AIM OF THE EXERCISE: Start at the line containing "## Chapter 1: Transformers" and transcribe every line exactly through the end of the records below, and only those lines.

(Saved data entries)
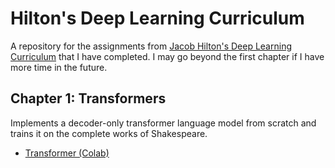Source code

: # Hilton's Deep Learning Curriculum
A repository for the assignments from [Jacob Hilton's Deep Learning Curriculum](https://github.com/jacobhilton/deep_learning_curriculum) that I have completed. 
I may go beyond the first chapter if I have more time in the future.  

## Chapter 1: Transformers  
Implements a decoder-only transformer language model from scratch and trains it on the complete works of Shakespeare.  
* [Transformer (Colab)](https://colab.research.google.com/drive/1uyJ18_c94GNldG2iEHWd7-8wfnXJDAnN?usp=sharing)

SOLVED PROBLEM:
## Chapter 1: Transformers  
Implements a decoder-only transformer language model from scratch and trains it on the complete works of Shakespeare.  
* [Transformer (Colab)](https://colab.research.google.com/drive/1uyJ18_c94GNldG2iEHWd7-8wfnXJDAnN?usp=sharing)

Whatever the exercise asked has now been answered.